Et une matrone qui, habitée par Phébus (un "esprit de Python" comme on dit dans les Actes des Apôtres, et le python est l'attribut d'Apollon et de sa prêtresse la Pythie, qui annonça la naissance de... Pythagore), va compléter :

"Telle des sommets du Pinde descend la bacchante pleine des fureurs du dieu d'Ogygie, telle à travers la ville consternée s'élance une matrone révélant par ces mots le Dieu qui l'oppresse. "Où vais-je, ô Péan ! Sur quelle terre au-delà des cieux suis-je entraînée ? Je vois le Pangée et ses cimes blanches de neiges, et les vastes plaines de Philippes au pied de l'Hémus. Phébus, dis-moi, quelle est cette vision insensée ? Quels sont ces traits, quelles cohortes romaines en viennent aux mains ? Quoi ! une guerre et nul ennemi ? Où suis-je ailleurs emportée ? Me voici aux portes de l'Orient où la mer change de couleur dans le Nil des Lagides. Ce cadavre mutilé qui gît sur la rive du fleuve, je le reconnais. Je suis transportée aux Syrtes trompeuses, dans la brûlante Libye, où la cruelle Erinys a jeté les débris de Pharsale. Maintenant je suis emportée par-dessus les cimes nuageuses des Alpes, plus haut que les Pyrénées dont le sommet se perd dans les airs. Maintenant je reviens dans ma patrie. La guerre impie s'achève au sein du Sénat. Les partis se relèvent ; je parcours de nouveau l'univers. Montre-moi de nouvelles terres, de nouvelles mers, Phébus, j'ai déjà vu Philippes (50)." Elle dit, et tombe épuisée sous le dernier effort de sa fureur."
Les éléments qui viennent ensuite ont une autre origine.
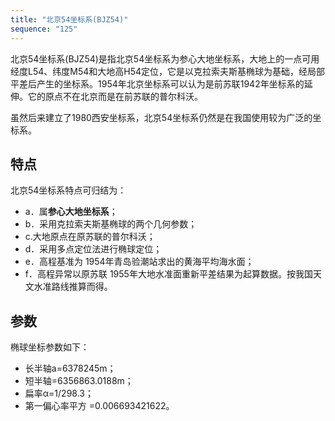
 ```yaml
---
title: "北京54坐标系(BJZ54)"
sequence: "125"
---
```


北京54坐标系(BJZ54)是指北京54坐标系为参心大地坐标系，大地上的一点可用经度L54、纬度M54和大地高H54定位，它是以克拉索夫斯基椭球为基础，经局部平差后产生的坐标系。1954年北京坐标系可以认为是前苏联1942年坐标系的延伸。它的原点不在北京而是在前苏联的普尔科沃。

虽然后来建立了1980西安坐标系，北京54坐标系仍然是在我国使用较为广泛的坐标系。

## 特点

北京54坐标系特点可归结为：

- a．属**参心大地坐标系**；
- b．采用克拉索夫斯基椭球的两个几何参数；
- c.大地原点在原苏联的普尔科沃；
- d．采用多点定位法进行椭球定位；
- e．高程基准为 1954年青岛验潮站求出的黄海平均海水面；
- f．高程异常以原苏联 1955年大地水准面重新平差结果为起算数据。按我国天文水准路线推算而得。

## 参数

椭球坐标参数如下：

- 长半轴a=6378245m；
- 短半轴=6356863.0188m；
- 扁率α=1/298.3；
- 第一偏心率平方 =0.006693421622。
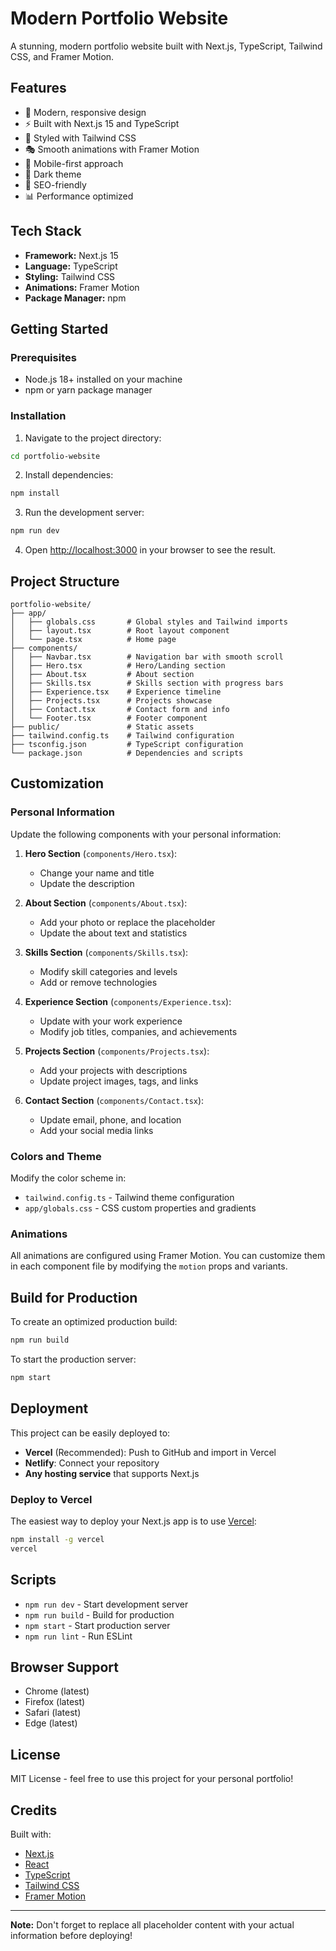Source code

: # Modern Portfolio Website

A stunning, modern portfolio website built with Next.js, TypeScript, Tailwind CSS, and Framer Motion.

## Features

- 🎨 Modern, responsive design
- ⚡ Built with Next.js 15 and TypeScript
- 💅 Styled with Tailwind CSS
- 🎭 Smooth animations with Framer Motion
- 📱 Mobile-first approach
- 🌙 Dark theme
- 🎯 SEO-friendly
- 📊 Performance optimized

## Tech Stack

- **Framework:** Next.js 15
- **Language:** TypeScript
- **Styling:** Tailwind CSS
- **Animations:** Framer Motion
- **Package Manager:** npm

## Getting Started

### Prerequisites

- Node.js 18+ installed on your machine
- npm or yarn package manager

### Installation

1. Navigate to the project directory:
```bash
cd portfolio-website
```

2. Install dependencies:
```bash
npm install
```

3. Run the development server:
```bash
npm run dev
```

4. Open [http://localhost:3000](http://localhost:3000) in your browser to see the result.

## Project Structure

```
portfolio-website/
├── app/
│   ├── globals.css       # Global styles and Tailwind imports
│   ├── layout.tsx        # Root layout component
│   └── page.tsx          # Home page
├── components/
│   ├── Navbar.tsx        # Navigation bar with smooth scroll
│   ├── Hero.tsx          # Hero/Landing section
│   ├── About.tsx         # About section
│   ├── Skills.tsx        # Skills section with progress bars
│   ├── Experience.tsx    # Experience timeline
│   ├── Projects.tsx      # Projects showcase
│   ├── Contact.tsx       # Contact form and info
│   └── Footer.tsx        # Footer component
├── public/               # Static assets
├── tailwind.config.ts    # Tailwind configuration
├── tsconfig.json         # TypeScript configuration
└── package.json          # Dependencies and scripts
```

## Customization

### Personal Information

Update the following components with your personal information:

1. **Hero Section** (`components/Hero.tsx`):
   - Change your name and title
   - Update the description

2. **About Section** (`components/About.tsx`):
   - Add your photo or replace the placeholder
   - Update the about text and statistics

3. **Skills Section** (`components/Skills.tsx`):
   - Modify skill categories and levels
   - Add or remove technologies

4. **Experience Section** (`components/Experience.tsx`):
   - Update with your work experience
   - Modify job titles, companies, and achievements

5. **Projects Section** (`components/Projects.tsx`):
   - Add your projects with descriptions
   - Update project images, tags, and links

6. **Contact Section** (`components/Contact.tsx`):
   - Update email, phone, and location
   - Add your social media links

### Colors and Theme

Modify the color scheme in:
- `tailwind.config.ts` - Tailwind theme configuration
- `app/globals.css` - CSS custom properties and gradients

### Animations

All animations are configured using Framer Motion. You can customize them in each component file by modifying the `motion` props and variants.

## Build for Production

To create an optimized production build:

```bash
npm run build
```

To start the production server:

```bash
npm start
```

## Deployment

This project can be easily deployed to:

- **Vercel** (Recommended): Push to GitHub and import in Vercel
- **Netlify**: Connect your repository
- **Any hosting service** that supports Next.js

### Deploy to Vercel

The easiest way to deploy your Next.js app is to use [Vercel](https://vercel.com):

```bash
npm install -g vercel
vercel
```

## Scripts

- `npm run dev` - Start development server
- `npm run build` - Build for production
- `npm start` - Start production server
- `npm run lint` - Run ESLint

## Browser Support

- Chrome (latest)
- Firefox (latest)
- Safari (latest)
- Edge (latest)

## License

MIT License - feel free to use this project for your personal portfolio!

## Credits

Built with:
- [Next.js](https://nextjs.org/)
- [React](https://reactjs.org/)
- [TypeScript](https://www.typescriptlang.org/)
- [Tailwind CSS](https://tailwindcss.com/)
- [Framer Motion](https://www.framer.com/motion/)

---

**Note:** Don't forget to replace all placeholder content with your actual information before deploying!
Je tiens Lucain pour un esprit inspiré et sans doute néo-pythagoricien lui-même. Neveu de Sénèque, né à Cordoue comme lui (mais il n'y vécut qu'un an, puis fut un protégé de Néron). Surdoué comme son condisciple Perse, il fut contraint au suicide à 26 ans en raison de ses idées républicaines et de sa participation à la conjuration de Pison (en 65) - pour savoir tout le mal que Néron fit à la philosophie et au pythagorisme il suffit de lire la Vie d'Apollonios de Tyane.

Pour moi le seul fait qu'il ait écrit une Katabasis (une descente aux Enfers) est le signe qu'il bénéficiait d'une inspiration mystique comme tout le pythagorisme et cette inspiration traverse toute la Pharsale.

On peut se demander pourquoi lorsque la Rome républicaine s'effondre face à César, il confie à deux devins étrusques et à une femme possédée par Apollon la révélation sur son avenir.

Lucain a eu un condisciple illustre étrusque plus âgé que lui de 5 ans et qui mourut fort jeune aussi trois ans avant lui ,ce qui l'a peut-être sensibilisé à l'importance de la divination étrusque dans le dispositif républicain romain. Ils eurent tous deux pour maître stoïcien le libyen de Leptis Magna Cornutus (ce qui explique peut-être le fait que Lucain dans l'épisode sur le désert des Syrtes parle de l'Afrique comme la terre chérie d'Athéna, cela devait être mis en valeur à Leptis Magna et lui avait peut-être été transmis par Cornutus).

Dans Bottéro (Au commencement étaient les dieux p. 22) on lit : "Nous avons pu retrouver jusqu'en Etrurie des foies de bronze ou d'argile, directement imités de ceux de Babylone, utilisés pour l'aruspicine". Mais si Arruns en tant qu'aruspice se situe dans la tradition sumérienne-babylonienne, Bottéro situe Lucain dans la veine de l'Egypte (et d'Isis), ce qui sera prolongé par Apulée dans les générations suivantes.

Le culte de Figulus a-t-il été entretenu dans l'école stoïcienne du poête philosophe Cornutus ?

Que sait-on de cette école ? Cornutus était un affranchi du clan des Annaei auxquels appartenait Sénèque, l'oncle de Lucain. Dans une thèse soutenue à Bucarest en 1968, Eugen Cizek écrivait  "Annaeus Cornutus ne fut du reste pas un brillant amateur de culture comme Sénèque, mais un professionnel quasi obligé, de par son humble condition, à faire de son école l'un des plus remuants cercles littéraires". Selon Cizek, l'école fut moins innovante que l'oeuvre de Sénèque, mais beaucoup de nobles romains venaient y entendre les vers de Cornutus et de ses disciples.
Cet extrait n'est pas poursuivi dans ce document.